#### Assignment:
Give back an exact copy of the lines in the records below, from the line that has "Número dos, no se apresure." through the line that has "desea controlar algunos", and nothing besides.

#### Excerpted data:

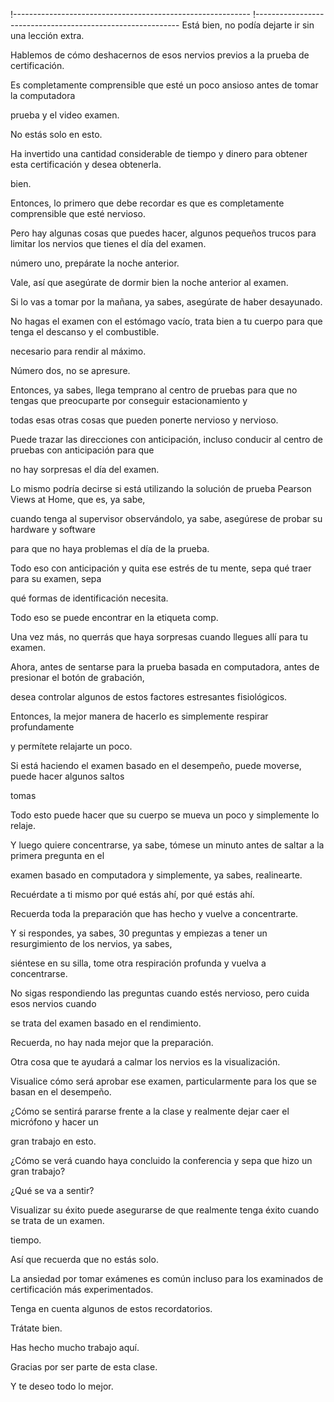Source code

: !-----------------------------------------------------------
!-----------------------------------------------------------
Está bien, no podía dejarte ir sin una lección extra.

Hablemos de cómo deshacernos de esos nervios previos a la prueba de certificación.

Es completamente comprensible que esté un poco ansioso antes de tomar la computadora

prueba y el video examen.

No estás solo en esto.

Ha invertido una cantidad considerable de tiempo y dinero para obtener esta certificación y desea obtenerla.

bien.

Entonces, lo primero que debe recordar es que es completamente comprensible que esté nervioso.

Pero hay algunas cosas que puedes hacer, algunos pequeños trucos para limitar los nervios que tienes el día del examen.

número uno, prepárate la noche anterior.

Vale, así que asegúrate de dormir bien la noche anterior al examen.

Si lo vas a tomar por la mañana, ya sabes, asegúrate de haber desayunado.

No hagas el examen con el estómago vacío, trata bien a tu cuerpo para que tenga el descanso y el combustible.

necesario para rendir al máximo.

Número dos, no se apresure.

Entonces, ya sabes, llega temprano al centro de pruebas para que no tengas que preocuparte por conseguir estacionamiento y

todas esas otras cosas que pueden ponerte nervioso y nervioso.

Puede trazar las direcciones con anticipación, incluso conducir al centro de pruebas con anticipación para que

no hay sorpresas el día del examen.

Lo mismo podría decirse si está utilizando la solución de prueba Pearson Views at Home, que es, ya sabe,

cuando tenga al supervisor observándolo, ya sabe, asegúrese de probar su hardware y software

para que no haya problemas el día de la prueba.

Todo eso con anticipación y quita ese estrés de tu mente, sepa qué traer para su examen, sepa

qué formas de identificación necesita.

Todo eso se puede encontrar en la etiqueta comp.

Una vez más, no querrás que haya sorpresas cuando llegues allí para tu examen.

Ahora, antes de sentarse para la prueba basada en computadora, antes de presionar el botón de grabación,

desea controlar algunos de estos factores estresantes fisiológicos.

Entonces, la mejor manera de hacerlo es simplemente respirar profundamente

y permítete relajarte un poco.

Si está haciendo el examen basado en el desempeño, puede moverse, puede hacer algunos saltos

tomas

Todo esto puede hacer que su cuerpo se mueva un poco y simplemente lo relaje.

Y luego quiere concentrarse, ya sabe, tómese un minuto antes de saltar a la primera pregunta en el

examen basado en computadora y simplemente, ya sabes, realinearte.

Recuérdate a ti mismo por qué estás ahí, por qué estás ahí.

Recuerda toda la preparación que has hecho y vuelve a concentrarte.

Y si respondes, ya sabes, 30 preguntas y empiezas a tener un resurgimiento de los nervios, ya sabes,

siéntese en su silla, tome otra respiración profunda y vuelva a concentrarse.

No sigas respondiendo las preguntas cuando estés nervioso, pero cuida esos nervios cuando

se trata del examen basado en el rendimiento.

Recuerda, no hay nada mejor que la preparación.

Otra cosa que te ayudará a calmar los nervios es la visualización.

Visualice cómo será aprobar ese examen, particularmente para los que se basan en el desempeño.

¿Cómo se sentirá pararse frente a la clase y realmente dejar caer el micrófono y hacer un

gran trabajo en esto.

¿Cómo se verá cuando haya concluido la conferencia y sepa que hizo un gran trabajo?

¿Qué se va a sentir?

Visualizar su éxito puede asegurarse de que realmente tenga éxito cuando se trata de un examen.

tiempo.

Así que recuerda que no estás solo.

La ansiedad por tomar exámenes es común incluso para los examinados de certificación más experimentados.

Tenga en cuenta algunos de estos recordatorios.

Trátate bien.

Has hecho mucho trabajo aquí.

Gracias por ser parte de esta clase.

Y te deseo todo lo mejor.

#### Response to the exercise:
Número dos, no se apresure.

Entonces, ya sabes, llega temprano al centro de pruebas para que no tengas que preocuparte por conseguir estacionamiento y

todas esas otras cosas que pueden ponerte nervioso y nervioso.

Puede trazar las direcciones con anticipación, incluso conducir al centro de pruebas con anticipación para que

no hay sorpresas el día del examen.

Lo mismo podría decirse si está utilizando la solución de prueba Pearson Views at Home, que es, ya sabe,

cuando tenga al supervisor observándolo, ya sabe, asegúrese de probar su hardware y software

para que no haya problemas el día de la prueba.

Todo eso con anticipación y quita ese estrés de tu mente, sepa qué traer para su examen, sepa

qué formas de identificación necesita.

Todo eso se puede encontrar en la etiqueta comp.

Una vez más, no querrás que haya sorpresas cuando llegues allí para tu examen.

Ahora, antes de sentarse para la prueba basada en computadora, antes de presionar el botón de grabación,

desea controlar algunos de estos factores estresantes fisiológicos.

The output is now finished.